Non, Bergtatt c’est d’abord un croisement folk et black avec moult breaks, du Opeth avant l’heure diront certains, ce n’est pas faux, mais ce n’est pas entièrement vrai non plus. Premier opus de leur Black Metal Trilogie (appellation un brin étrange, on y reviendra), Bergtatt n’est chanté ni en anglais, ni en norvégien, mais en danois archaïque, ça a de la gueule quand même. Le chant déjà impressionnant de Kristoffer Rygg (alias Garm ou Trickster G) est accompagné par des guitares électriques et acoustiques, et une batterie schizophrène, tantôt calme comme un fjord, tantôt rageuse et enchaînant les blastbeats. La musique se prêtant parait-il à merveille pour les thèmes féériques et folkloriques (vierges et trolls…) de l’album, les paroles aussi d’ailleurs, selon ceux qui les comprennent, bien entendu. Décomposé en cinq parties (ou chapitres, capitler dans la langue d’Ihsahn), Bergtatt s’avère d’abord bien équilibré, des morceaux entre quatre et huit minutes pour un ensemble court, dépassant de peu la demi-heure.
L’équilibre, c’est ce qui fait le charme de Bergtatt. Ne pas tomber dans le piège de l’album black à trois accords acoustiques ni dans l’album de folk hurlé de bout en bout. La subtilité d’un tel album tient parfois à peu de choses, mais le fait est que ça fonctionne toujours, à l’image de la double pédale d’AiwarikiaR qui s’incruste dès le premier titre "I Troldskog Faren Vild", sans le rendre pour autant violent ou brutal, mais ajoute une teneur plus mélodique et épique au titre, toujours porté par la voix tantôt chaleureuse, tantôt haineuse de Garm. Il en sera de même pour les autres titres à l’exception de l’avant-dernier, que l’on pourrait qualifier d’instrumental tant Garm s’y fait discret.

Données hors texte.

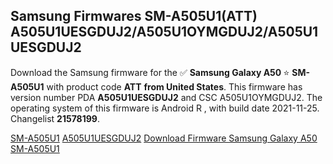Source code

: <h2>Samsung Firmwares SM-A505U1(ATT) A505U1UESGDUJ2/A505U1OYMGDUJ2/A505U1UESGDUJ2</h2>
Download the Samsung firmware for the ✅ <strong>Samsung Galaxy A50 </strong> ⭐ <strong>SM-A505U1</strong> with product code <strong>ATT</strong> <strong> from United States</strong>. This firmware has version number PDA <strong>A505U1UESGDUJ2</strong> and CSC A505U1OYMGDUJ2. The operating system of this firmware is Android R , with build date 2021-11-25. Changelist <strong>21578199</strong>.


[SM-A505U1](https://samfirm.shop/samsung/model/SM-A505U1)
[A505U1UESGDUJ2](https://samfirm.shop/samsung/pda/A505U1UESGDUJ2)
[Download Firmware Samsung Galaxy A50 SM-A505U1](https://samfirm.shop/samsung/firmware/477412)
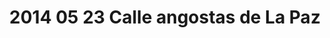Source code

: ---
layout: blog
title: 2014 05 23 Calle angostas de La Paz
category: blog
lat: -16.49209
lng: -68.13551
altitude: 3668.25
image: https://s3-us-west-2.amazonaws.com/worldcup14/2014-05-23 09:39:42 PDT.jpg
observation: 20140523093942PDT
---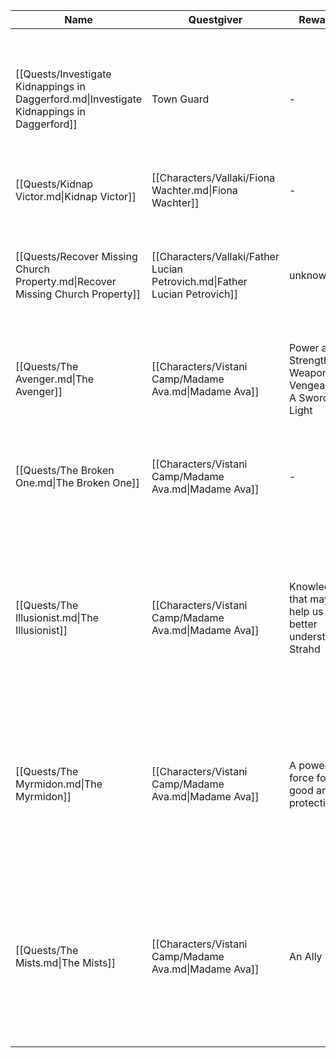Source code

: | Name                                                                                       | Questgiver                                                                 | Reward                                                      | Location                                                          | Description                                                                                                                                                                                          |
| ------------------------------------------------------------------------------------------ | -------------------------------------------------------------------------- | ----------------------------------------------------------- | ----------------------------------------------------------------- | ---------------------------------------------------------------------------------------------------------------------------------------------------------------------------------------------------- |
| [[Quests/Investigate Kidnappings in Daggerford.md\|Investigate Kidnappings in Daggerford]] | Town Guard                                                                 | \-                                                          | [[Locations/Daggerford/Daggerford.md\|Daggerford]]                | Several children of Daggerford have been kidnapped in the middle of the night. The townspeople believe this to possibly be the work of werewolves.                                                   |
| [[Quests/Kidnap Victor.md\|Kidnap Victor]]                                                 | [[Characters/Vallaki/Fiona Wachter.md\|Fiona Wachter]]                     | \-                                                          | [[Locations/Vallaki/Vallaki.md\|Vallaki]]                         | Bring [[Victor|Victor]] to [[Fiona Wachter|Fiona Wachter]], preferably alive                                                                                                                                              |
| [[Quests/Recover Missing Church Property.md\|Recover Missing Church Property]]             | [[Characters/Vallaki/Father Lucian Petrovich.md\|Father Lucian Petrovich]] | unknown                                                     | [[Locations/Vallaki/Vallaki.md\|Vallaki]]                         | Something has come up missing from the church, something pretty important. The [[Father Lucian Petrovich\|priest]] has asked the party to look for it.                                               |
| [[Quests/The Avenger.md\|The Avenger]]                                                     | [[Characters/Vistani Camp/Madame Ava.md\|Madame Ava]]                      | Power and Strength; A Weapon of Vengeance; A Sword of Light | [[Characters/Argynvost.md\|Argynvost]]                            | The treasure lies in a dragon’s house, in hands once clean and now corrupted.                                                                                                                        |
| [[Quests/The Broken One.md\|The Broken One]]                                               | [[Characters/Vistani Camp/Madame Ava.md\|Madame Ava]]                      | \-                                                          | \-                                                                | Your enemy is a creature of darkness, whose powers are beyond mortality. He haunts the tomb of the man he envied above all.                                                                          |
| [[Quests/The Illusionist.md\|The Illusionist]]                                             | [[Characters/Vistani Camp/Madame Ava.md\|Madame Ava]]                      | Knowledge that may help us better understand Strahd         | [[Locations/Lake Baratok Tower.md\|Lake Baratok Tower]]           | This card tells of history. Knowledge of the ancient will help you better understand your enemy……A man is not what he seems. He comes here in a carnival wagon. Therein lies what you seek.          |
| [[Quests/The Myrmidon.md\|The Myrmidon]]                                                   | [[Characters/Vistani Camp/Madame Ava.md\|Madame Ava]]                      | A powerful force for good and protection                    | \-                                                                | This card tells of a powerful force for good and protection, a holy symbol of great hope…… Look for a den of wolves in the hills overlooking  a mountain lake. The treasure belongs to Mother Night. |
| [[Quests/The Mists.md\|The Mists]]                                                         | [[Characters/Vistani Camp/Madame Ava.md\|Madame Ava]]                      | An Ally                                                     | [[Locations/Krezk/St. Markovia's Abbey.md\|St. Markovia's Abbey]] |  There is a Vistana who wanders this land alone searching for her mentor. She does not stay in one place long, but you should be able to seek her out at St. Markovia's abbey, near the mists.       |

Touchant la grâce lors du dernier chapitre "Bergtatt - Ind I Fjeldkamrene", les membres (cinq en tout) du Loup nous transportent dans leurs contrées avec une classe et un brio rare, une sorte de voyage initiatique souvent imité mais jamais égalé.
On ne reverra plys Ulver dans ce registre, le folk Kveldssanger, et l’extrême Nattens Madrigal exploreront les deux facettes de Bergtatt plus en profondeur. La perte de cette dualité sera comblée par la qualité des albums à venir, tous différents les uns des autres… En tout cas, les Solefald ou Vintersorg n’ont pas hésité à placer Bergtatt sur un piédestal, de là à y voir un signe distinctif de qualité…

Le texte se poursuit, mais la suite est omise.